[Dataset excerpts]
»»
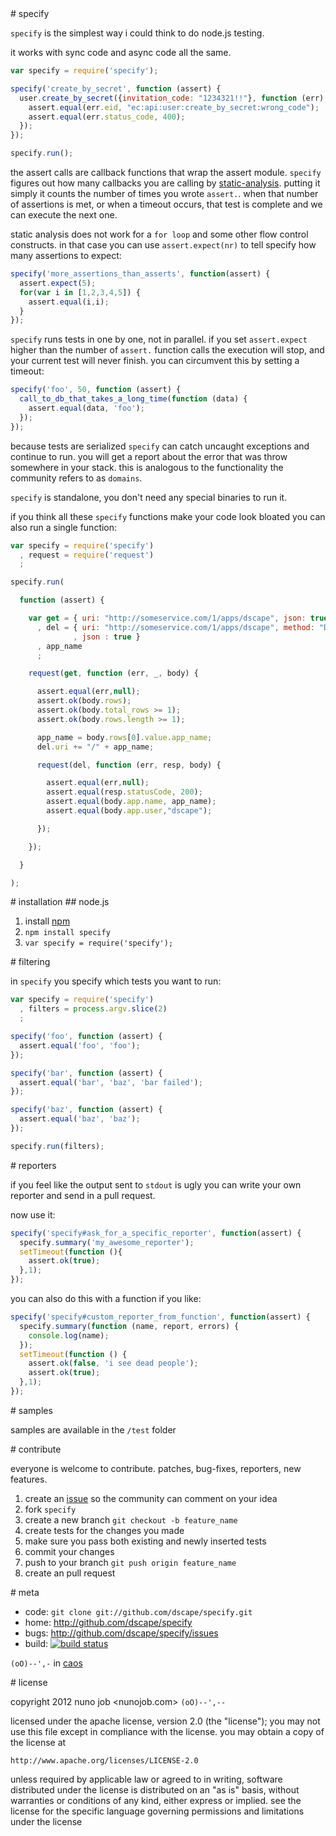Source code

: <a name="specify"/>
# specify

`specify` is the simplest way i could think to do node.js testing. 

it works with sync code and async code all the same.

``` js
var specify = require('specify');

specify('create_by_secret', function (assert) {
  user.create_by_secret({invitation_code: "1234321!!"}, function (err) {
    assert.equal(err.eid, "ec:api:user:create_by_secret:wrong_code");
    assert.equal(err.status_code, 400);
  });
});

specify.run();
```

the assert calls are callback functions that wrap the assert module. `specify` figures out how many callbacks you are calling by [static-analysis]. putting it simply it counts the number of times you wrote `assert.`. when that number of assertions is met, or when a timeout occurs, that test is complete and we can execute the next one.

static analysis does not work for a `for loop` and some other flow control constructs. in that case you can use `assert.expect(nr)` to tell specify how many assertions to expect:

``` js
specify('more_assertions_than_asserts', function(assert) {
  assert.expect(5);
  for(var i in [1,2,3,4,5]) {
    assert.equal(i,i);
  }
});
```

`specify` runs tests in one by one, not in parallel. if you set `assert.expect` higher than the number of `assert.` function calls the execution will stop, and your current test will never finish. you can circumvent this by setting a timeout:

``` js
specify('foo', 50, function (assert) {
  call_to_db_that_takes_a_long_time(function (data) {
    assert.equal(data, 'foo');
  });
});
```

because tests are serialized `specify` can catch uncaught exceptions and continue to run. you will get a report about the error that was throw somewhere in your stack. this is analogous to the functionality the community refers to as `domains`.

`specify` is standalone, you don't need any special binaries to run it.

if you think all these `specify` functions make your code look bloated you can also run a single function:

``` js
var specify = require('specify')
  , request = require('request')
  ;

specify.run(

  function (assert) {

    var get = { uri: "http://someservice.com/1/apps/dscape", json: true }
      , del = { uri: "http://someservice.com/1/apps/dscape", method: "DELETE"
              , json : true }
      , app_name
      ;

    request(get, function (err, _, body) {

      assert.equal(err,null);
      assert.ok(body.rows);
      assert.ok(body.total_rows >= 1);
      assert.ok(body.rows.length >= 1);

      app_name = body.rows[0].value.app_name;
      del.uri += "/" + app_name;

      request(del, function (err, resp, body) {

        assert.equal(err,null);
        assert.equal(resp.statusCode, 200);
        assert.equal(body.app.name, app_name);
        assert.equal(body.app.user,"dscape");

      });

    });

  }

);
```

<a name="installation"/>
# installation

<a name="node"/>
## node.js

1. install [npm]
2. `npm install specify`
3. `var specify = require('specify');`

<a name="filtering"/>
# filtering

in `specify` you specify which tests you want to run:

``` js
var specify = require('specify')
  , filters = process.argv.slice(2)
  ;

specify('foo', function (assert) {
  assert.equal('foo', 'foo');
});

specify('bar', function (assert) {
  assert.equal('bar', 'baz', 'bar failed');
});

specify('baz', function (assert) {
  assert.equal('baz', 'baz');
});

specify.run(filters);
```

<a name="reporters"/>
# reporters

if you feel like the output sent to `stdout` is ugly you can write your own reporter and send in a pull request.

now use it:

``` js
specify('specify#ask_for_a_specific_reporter', function(assert) {
  specify.summary('my_awesome_reporter');
  setTimeout(function (){
    assert.ok(true);
  },1);
});
```

you can also do this with a function if you like:

``` js
specify('specify#custom_reporter_from_function', function(assert) {
  specify.summary(function (name, report, errors) {
    console.log(name);
  });
  setTimeout(function () {
    assert.ok(false, 'i see dead people');
    assert.ok(true);
  },1);
});
```

<a name="samples"/>
# samples

samples are available in the `/test` folder

<a name="contribute"/>
# contribute

everyone is welcome to contribute. patches, bug-fixes, reporters, new features.

1. create an [issue][issues] so the community can comment on your idea
2. fork `specify`
3. create a new branch `git checkout -b feature_name`
4. create tests for the changes you made
5. make sure you pass both existing and newly inserted tests
6. commit your changes
7. push to your branch `git push origin feature_name`
8. create an pull request

<a name="meta"/>
# meta

* code: `git clone git://github.com/dscape/specify.git`
* home: <http://github.com/dscape/specify>
* bugs: <http://github.com/dscape/specify/issues>
* build: [![build status](https://secure.travis-ci.org/dscape/specify.png)](http://travis-ci.org/dscape/specify)

`(oO)--',-` in [caos]

<a name="license"/>
# license

copyright 2012 nuno job <nunojob.com> `(oO)--',--`

licensed under the apache license, version 2.0 (the "license");
you may not use this file except in compliance with the license.
you may obtain a copy of the license at

    http://www.apache.org/licenses/LICENSE-2.0

unless required by applicable law or agreed to in writing, software
distributed under the license is distributed on an "as is" basis,
without warranties or conditions of any kind, either express or implied.
see the license for the specific language governing permissions and
limitations under the license

[npm]: http://npmjs.org
[issues]: http://github.com/dscape/specify/issues
[caos]: http://caos.di.uminho.pt/
[static-analysis]: http://en.wikipedia.org/wiki/Static_program_analysis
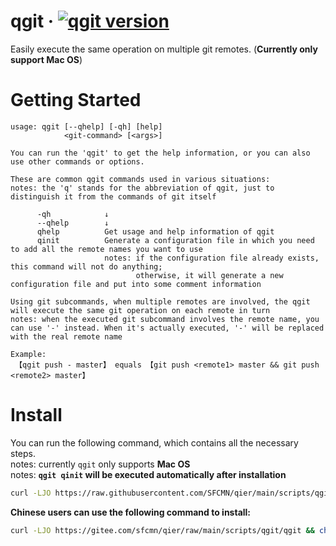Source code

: # qgit &middot; [![qgit version](https://img.shields.io/badge/version-2.1.0-blue)](https://github.com/SFCMN/qier/tree/main/scripts/qgit)

Easily execute the same operation on multiple git remotes. (**Currently only support Mac OS**)

# Getting Started

```
usage: qgit [--qhelp] [-qh] [help]
            <git-command> [<args>]

You can run the 'qgit' to get the help information, or you can also use other commands or options.

These are common qgit commands used in various situations:
notes: the 'q' stands for the abbreviation of qgit, just to distinguish it from the commands of git itself

      -qh            ↓
      --qhelp        ↓
      qhelp          Get usage and help information of qgit
      qinit          Generate a configuration file in which you need to add all the remote names you want to use
                     notes: if the configuration file already exists, this command will not do anything;
                            otherwise, it will generate a new configuration file and put into some comment information

Using git subcommands, when multiple remotes are involved, the qgit will execute the same git operation on each remote in turn
notes: when the executed git subcommand involves the remote name, you can use '-' instead. When it's actually executed, '-' will be replaced with the real remote name

Example:
 【qgit push - master】 equals 【git push <remote1> master && git push <remote2> master】
```

# Install

You can run the following command, which contains all the necessary steps.<br/>
notes: currently `qgit` only supports **Mac OS**<br/>
notes: **`qgit qinit` will be executed automatically after installation**

```bash
curl -LJO https://raw.githubusercontent.com/SFCMN/qier/main/scripts/qgit/qgit && chmod +x ./qgit && mv ./qgit /usr/local/bin/qgit && qgit qinit
```

**Chinese users can use the following command to install:**

```bash
curl -LJO https://gitee.com/sfcmn/qier/raw/main/scripts/qgit/qgit && chmod +x ./qgit && mv ./qgit /usr/local/bin/qgit && qgit qinit
```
««
- _Instructions to follow_
What is needed is every line from the data above that includes the string "contribute", copied out.

- _Solution_
<a name="contribute"/>
# contribute
everyone is welcome to contribute. patches, bug-fixes, reporters, new features.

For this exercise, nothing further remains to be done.